- ABOUT THIS EXERCISE: Reproduce each line from the records that holds "another".

Dataset entries:
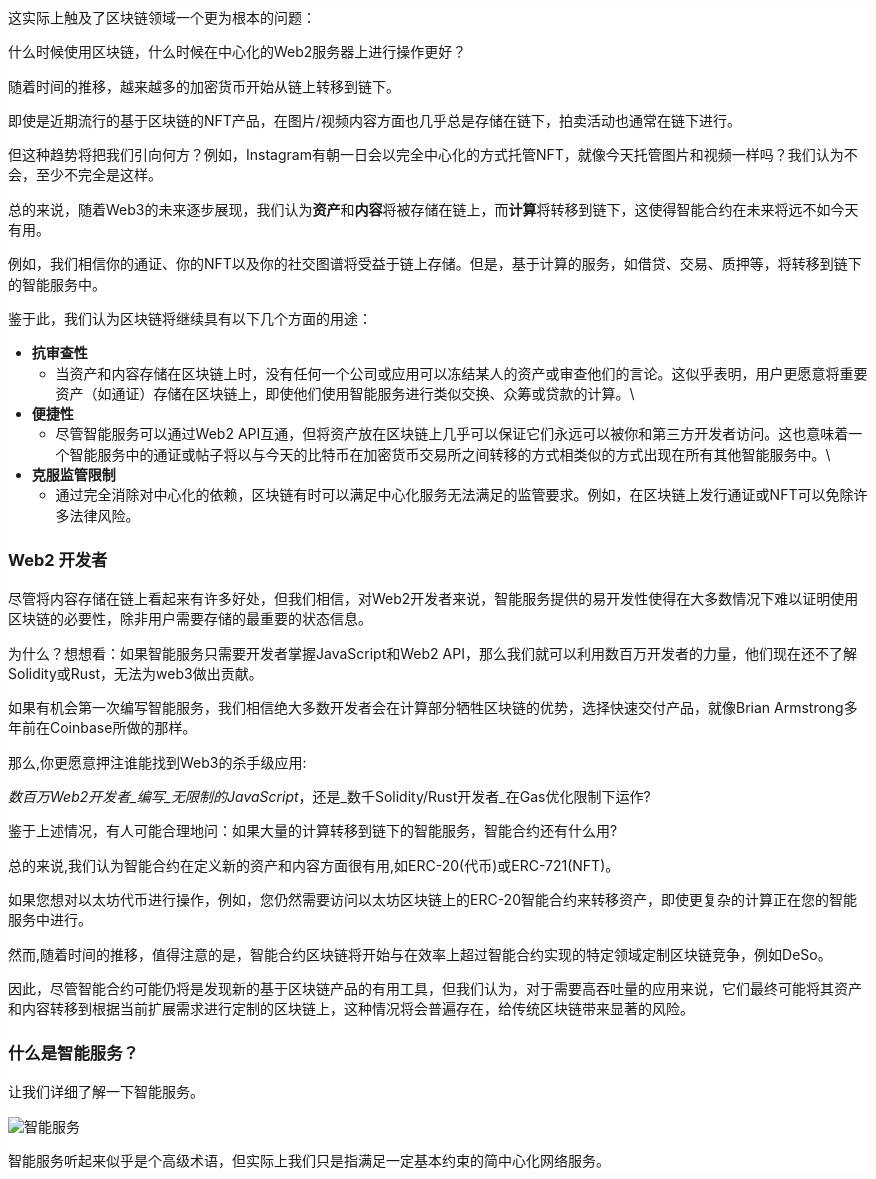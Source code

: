 这实际上触及了区块链领域一个更为根本的问题：

什么时候使用区块链，什么时候在中心化的Web2服务器上进行操作更好？



随着时间的推移，越来越多的加密货币开始从链上转移到链下。

即使是近期流行的基于区块链的NFT产品，在图片/视频内容方面也几乎总是存储在链下，拍卖活动也通常在链下进行。

但这种趋势将把我们引向何方？例如，Instagram有朝一日会以完全中心化的方式托管NFT，就像今天托管图片和视频一样吗？我们认为不会，至少不完全是这样。

总的来说，随着Web3的未来逐步展现，我们认为**资产**和**内容**将被存储在链上，而**计算**将转移到链下，这使得智能合约在未来将远不如今天有用。

例如，我们相信你的通证、你的NFT以及你的社交图谱将受益于链上存储。但是，基于计算的服务，如借贷、交易、质押等，将转移到链下的智能服务中。

鉴于此，我们认为区块链将继续具有以下几个方面的用途：

* **抗审查性**
  * 当资产和内容存储在区块链上时，没有任何一个公司或应用可以冻结某人的资产或审查他们的言论。这似乎表明，用户更愿意将重要资产（如通证）存储在区块链上，即使他们使用智能服务进行类似交换、众筹或贷款的计算。\\
* **便捷性**
  * 尽管智能服务可以通过Web2 API互通，但将资产放在区块链上几乎可以保证它们永远可以被你和第三方开发者访问。这也意味着一个智能服务中的通证或帖子将以与今天的比特币在加密货币交易所之间转移的方式相类似的方式出现在所有其他智能服务中。\\
* **克服监管限制**
  * 通过完全消除对中心化的依赖，区块链有时可以满足中心化服务无法满足的监管要求。例如，在区块链上发行通证或NFT可以免除许多法律风险。

### Web2 开发者 <a href="#web2-developers" id="web2-developers"></a>

尽管将内容存储在链上看起来有许多好处，但我们相信，对Web2开发者来说，智能服务提供的易开发性使得在大多数情况下难以证明使用区块链的必要性，除非用户需要存储的最重要的状态信息。

为什么？想想看：如果智能服务只需要开发者掌握JavaScript和Web2 API，那么我们就可以利用数百万开发者的力量，他们现在还不了解Solidity或Rust，无法为web3做出贡献。

如果有机会第一次编写智能服务，我们相信绝大多数开发者会在计算部分牺牲区块链的优势，选择快速交付产品，就像Brian Armstrong多年前在Coinbase所做的那样。

那么,你更愿意押注谁能找到Web3的杀手级应用:

_数百万Web2开发者_编写_无限制的JavaScript_，还是_数千Solidity/Rust开发者_在Gas优化限制下运作?

鉴于上述情况，有人可能合理地问：如果大量的计算转移到链下的智能服务，智能合约还有什么用?

总的来说,我们认为智能合约在定义新的资产和内容方面很有用,如ERC-20(代币)或ERC-721(NFT)。

如果您想对以太坊代币进行操作，例如，您仍然需要访问以太坊区块链上的ERC-20智能合约来转移资产，即使更复杂的计算正在您的智能服务中进行。

然而,随着时间的推移，值得注意的是，智能合约区块链将开始与在效率上超过智能合约实现的特定领域定制区块链竞争，例如DeSo。

因此，尽管智能合约可能仍将是发现新的基于区块链产品的有用工具，但我们认为，对于需要高吞吐量的应用来说，它们最终可能将其资产和内容转移到根据当前扩展需求进行定制的区块链上，这种情况将会普遍存在，给传统区块链带来显著的风险。

### [​](https://deso-docs.vercel.app/docs/blockchain/smart-services#what-is-a-smart-service)什么是智能服务？ <a href="#what-is-a-smart-service" id="what-is-a-smart-service"></a>

让我们详细了解一下智能服务。

![智能服务](https://uploads-ssl.webflow.com/6148aea00f7f907469e373ad/61d5bfa51ac5554fd45895d6\_Deso%20Mocks-05.jpeg)

智能服务听起来似乎是个高级术语，但实际上我们只是指满足一定基本约束的简中心化网络服务。
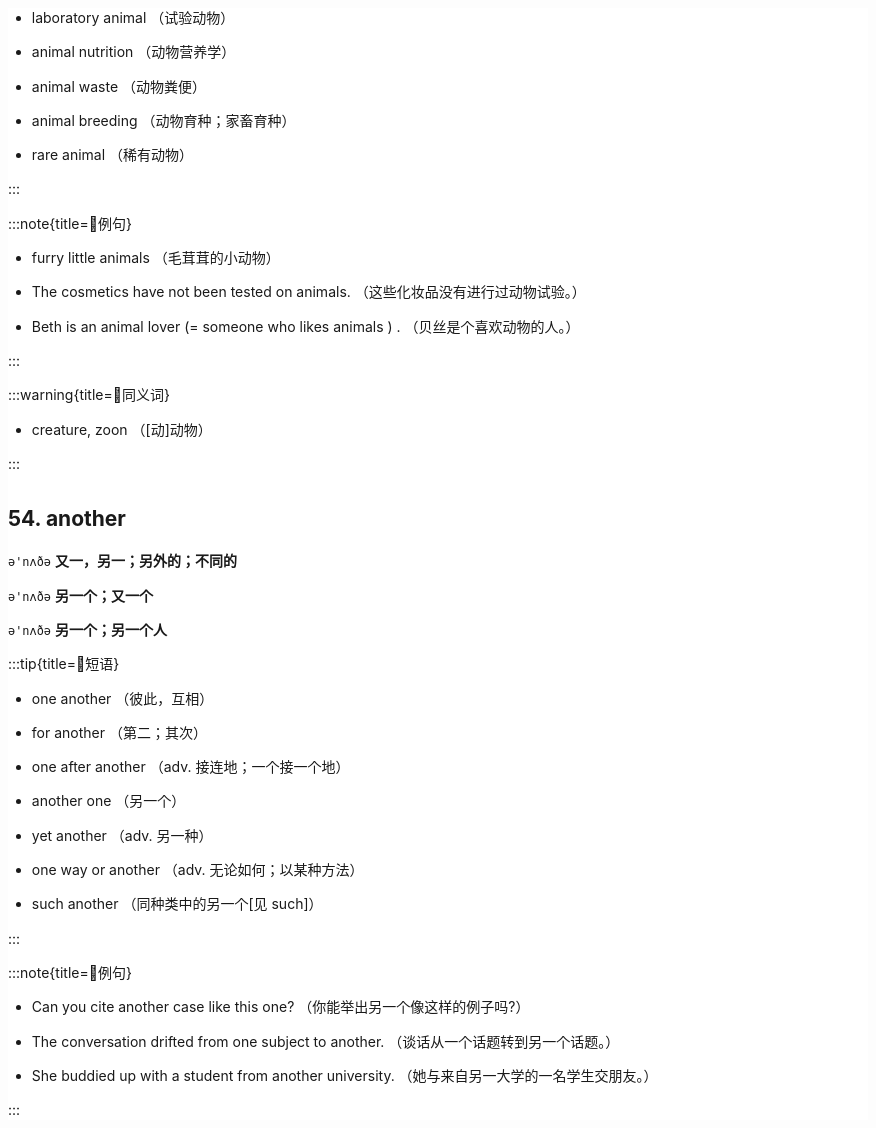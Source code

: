 - laboratory animal （试验动物）

- animal nutrition （动物营养学）

- animal waste （动物粪便）

- animal breeding （动物育种；家畜育种）

- rare animal （稀有动物）

:::

:::note{title=🎤例句}

- furry little animals （毛茸茸的小动物）

- The cosmetics have not been tested on animals. （这些化妆品没有进行过动物试验。）

- Beth is an animal lover (=  someone who likes animals  ) . （贝丝是个喜欢动物的人。）

:::

:::warning{title=🤔同义词}

- creature, zoon （[动]动物）

:::


## 54. another

`ə'nʌðə`  **又一，另一；另外的；不同的**

`ə'nʌðə`  **另一个；又一个**

`ə'nʌðə`  **另一个；另一个人**

:::tip{title=🤩短语}

- one another （彼此，互相）

- for another （第二；其次）

- one after another （adv. 接连地；一个接一个地）

- another one （另一个）

- yet another （adv. 另一种）

- one way or another （adv. 无论如何；以某种方法）

- such another （同种类中的另一个[见 such]）

:::

:::note{title=🎤例句}

- Can you cite another case like this one? （你能举出另一个像这样的例子吗?）

- The conversation drifted from one subject to another. （谈话从一个话题转到另一个话题。）

- She buddied up with a student from another university. （她与来自另一大学的一名学生交朋友。）

:::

- PROBLEM SOLUTION:
## 54. another
- one another （彼此，互相）
- for another （第二；其次）
- one after another （adv. 接连地；一个接一个地）
- another one （另一个）
- yet another （adv. 另一种）
- one way or another （adv. 无论如何；以某种方法）
- such another （同种类中的另一个[见 such]）
- Can you cite another case like this one? （你能举出另一个像这样的例子吗?）
- The conversation drifted from one subject to another. （谈话从一个话题转到另一个话题。）
- She buddied up with a student from another university. （她与来自另一大学的一名学生交朋友。）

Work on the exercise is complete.